Another reason why the "higher" taxonomic groups appear at the Cambrian Explosion is because the Cambrian Explosion organisms are often the first to show features that allow us to relate them to living groups. The Cambrian Explosion, for example, is the first time we are able to distinguish a chordate from an arthropod. This does not mean that the chordate or arthropod lineages evolved then, only that they then became recognizable as such. For a simple example, consider the turtle. How do you know a turtle is a turtle? By the shell. How would you recognize the ancestors of the living turtle, before they evolved the shell? That is more complicated. Because its ancestors would have lacked the diagnostic feature of a shell, ancestral turtles may be hard to recognize (Lee, 1993). In order to locate the remote ancestors of turtles, other, more subtle, features must be found.

Similarly, before the Cambrian Explosion, there were lots of "worms," now preserved as trace fossils (i.e., there is evidence of burrowing in the sediments). However, we cannot distinguish the chordate "worms" from the mollusc "worms" from the arthropod "worms" from the worm "worms." Evolution predicts that the ancestor of all these groups was worm-like, but which worm evolved the notochord, and which the jointed appendages? In his argument, Wells confuses the identity of the individual with how we diagnose that identity, a failure of logic that dogs his discussion of homology in the following chapter. If the animal does not have the typical diagnostic features of a known phyla, then we would be unable to place it and (by the rules of taxonomy) we would probably have to erect a new phylum for it. When paleontologists talk about the "sudden" origin of major animal "body plans," what is "sudden" is not the appearance of animals with a particular body plan, but the appearance of animals that we can recognize as having a particular body plan. Overall, however, the fossil record fits the pattern of evolution: we see evidence for worm-like bodies first, followed by variations on the worm theme. Wells seems to ignore a growing body of literature showing that there are indeed organisms of intermediate morphology present in the Cambrian record and that the classic "phyla" distinctions are becoming blurred by fossil evidence (Budd, 1998, 1999; Budd and Jensen, 2000).

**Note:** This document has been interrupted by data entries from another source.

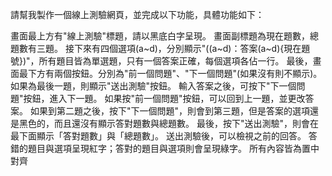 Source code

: 請幫我製作一個線上測驗網頁，並完成以下功能，具體功能如下：

畫面最上方有"線上測驗"標題，請以黑底白字呈現。
畫面副標題為現在題數，總題數有三題。
接下來有四個選項(a~d)，分別顯示"((a~d)：答案(a~d){現在題號})"，所有題目皆為單選題，只有一個答案正確，每個選項各佔一行。
最後，畫面最下方有兩個按鈕。分別為"前一個問題"、"下一個問題"(如果沒有則不顯示)。 如果為最後一題，則顯示"送出測驗"按鈕。
輸入答案之後，可按下"下一個問題"按鈕，進入下一題。
如果按"前一個問題"按鈕，可以回到上一題，並更改答案。
如果到第二題之後，按下"下一個問題"，則會到第三題，但是答案的選項還是黑色的，而且還沒有顯示答對題數與總題數。
最後，按下"送出測驗"，則會在最下面顯示「答對題數」與「總題數」。
送出測驗後，可以檢視之前的回答。 答錯的題目與選項呈現紅字；答對的題目與選項則會呈現綠字。
所有內容皆為置中對齊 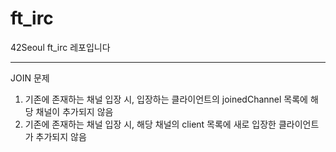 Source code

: # ft_irc
42Seoul ft_irc 레포입니다

---

JOIN 문제
1. 기존에 존재하는 채널 입장 시, 입장하는 클라이언트의 joinedChannel 목록에 해당 채널이 추가되지 않음
2. 기존에 존재하는 채널 입장 시, 해당 채널의 client 목록에 새로 입장한 클라이언트가 추가되지 않음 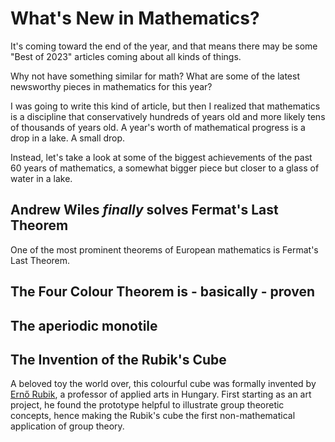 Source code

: # What's New in Mathematics? 

It's coming toward the end of the year, and that means there may be some "Best of 2023" articles coming about all kinds of things. 

Why not have something similar for math? What are some of the latest newsworthy pieces in mathematics for this year?

I was going to write this kind of article, but then I realized that mathematics is a discipline that conservatively hundreds of years old and more likely tens of thousands of years old. A year's worth of mathematical progress is a drop in a lake. A small drop. 

Instead, let's take a look at some of the biggest achievements of the past 60 years of mathematics, a somewhat bigger piece but closer to a glass of water in a lake.

## Andrew Wiles _finally_ solves Fermat's Last Theorem

One of the most prominent theorems of European mathematics is Fermat's Last Theorem.

## The Four Colour Theorem is - basically - proven

## The aperiodic monotile

## The Invention of the Rubik's Cube

A beloved toy the world over, this colourful cube was formally invented by [Ernő Rubik](https://www.cbc.ca/radio/undertheinfluence/the-inventor-of-the-rubik-s-cube-took-this-long-to-first-solve-it-1.5945283), a professor of applied arts in Hungary. First starting as an art project, he found the prototype helpful to illustrate group theoretic concepts, hence making the Rubik's cube the first non-mathematical application of group theory.  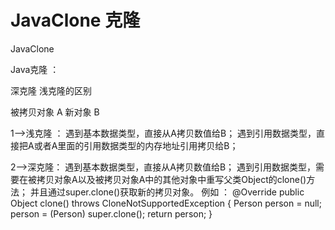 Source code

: # JavaClone 克隆
JavaClone

Java克隆 ： 

深克隆  浅克隆的区别

被拷贝对象 A 
新对象 B

1-->浅克隆 ：  遇到基本数据类型，直接从A拷贝数值给B；
              遇到引用数据类型，直接把A或者A里面的引用数据类型的内存地址引用拷贝给B；
              
2-->深克隆：   遇到基本数据类型，直接从A拷贝数值给B；
              遇到引用数据类型，需要在被拷贝对象A以及被拷贝对象A中的其他对象中重写父类Object的clone()方法；
              并且通过super.clone()获取新的拷贝对象。
              例如 ： 
              @Override
              public Object clone() throws CloneNotSupportedException
              {
                  Person person = null;
                  person = (Person) super.clone();
                  return person;
              }
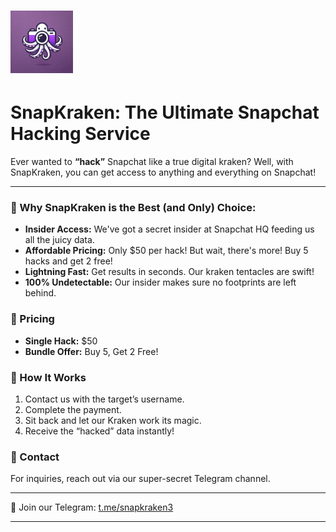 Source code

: 
# <img src="logo.png" alt="SnapKraken Logo" width="100px">

# SnapKraken: The Ultimate Snapchat Hacking Service

Ever wanted to **“hack”** Snapchat like a true digital kraken? Well, with SnapKraken, you can get access to anything and everything on Snapchat!

---

### 🐙 Why SnapKraken is the Best (and Only) Choice:

- **Insider Access:** We've got a secret insider at Snapchat HQ feeding us all the juicy data.
- **Affordable Pricing:** Only $50 per hack! But wait, there's more! Buy 5 hacks and get 2 free!
- **Lightning Fast:** Get results in seconds. Our kraken tentacles are swift!
- **100% Undetectable:** Our insider makes sure no footprints are left behind.

### 💸 Pricing
- **Single Hack:** $50
- **Bundle Offer:** Buy 5, Get 2 Free!

### 🚀 How It Works
1. Contact us with the target’s username.
2. Complete the payment.
3. Sit back and let our Kraken work its magic.
4. Receive the “hacked” data instantly!

### 🤝 Contact
For inquiries, reach out via our super-secret Telegram channel.

---

📲 Join our Telegram: [t.me/snapkraken3](https://t.me/snapkraken3)

---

Finally, the "top-down" appearance of body-plans is, contrary to Wells, compatible with the predictions of evolution. The issue to be considered is the practical one that "large-scale" body-plan change would of course evolve before minor ones. (How can you vary the lengths of the beaks before you have a head?) The difference is that, many of the "major changes" in the Cambrian were initially minor ones. Through time they became highly significant and the basis for "body-plans." For example, the most primitive living chordate Amphioxus is very similar to the Cambrian fossil chordate Pikia. Both are basically worms with a stiff rod (the notochord) in them. The amount of change between a worm and a worm with a stiff rod is relatively small, but the presence of a notochord is a major "body-plan" distinction of a chordate. Further, it is just another small step from a worm with a stiff rod to a worm with a stiff rod and a head (e.g., Haikouella; Chen et al., 1999) or a worm with a segmented stiff rod (vertebrae), a head, and fin folds (e.g., Haikouichthyes; Shu et al., 1999). Finally add a fusiform body, fin differentiation, and scales: the result is something resembling a "fish" (Figure 3). But, as soon as the stiff rod evolved, the animal was suddenly no longer just a worm but a chordate -- representative of a whole new phylum! Thus these "major" changes are really minor in the beginning, which is the Precambrian-Cambrian period with which we are concerned.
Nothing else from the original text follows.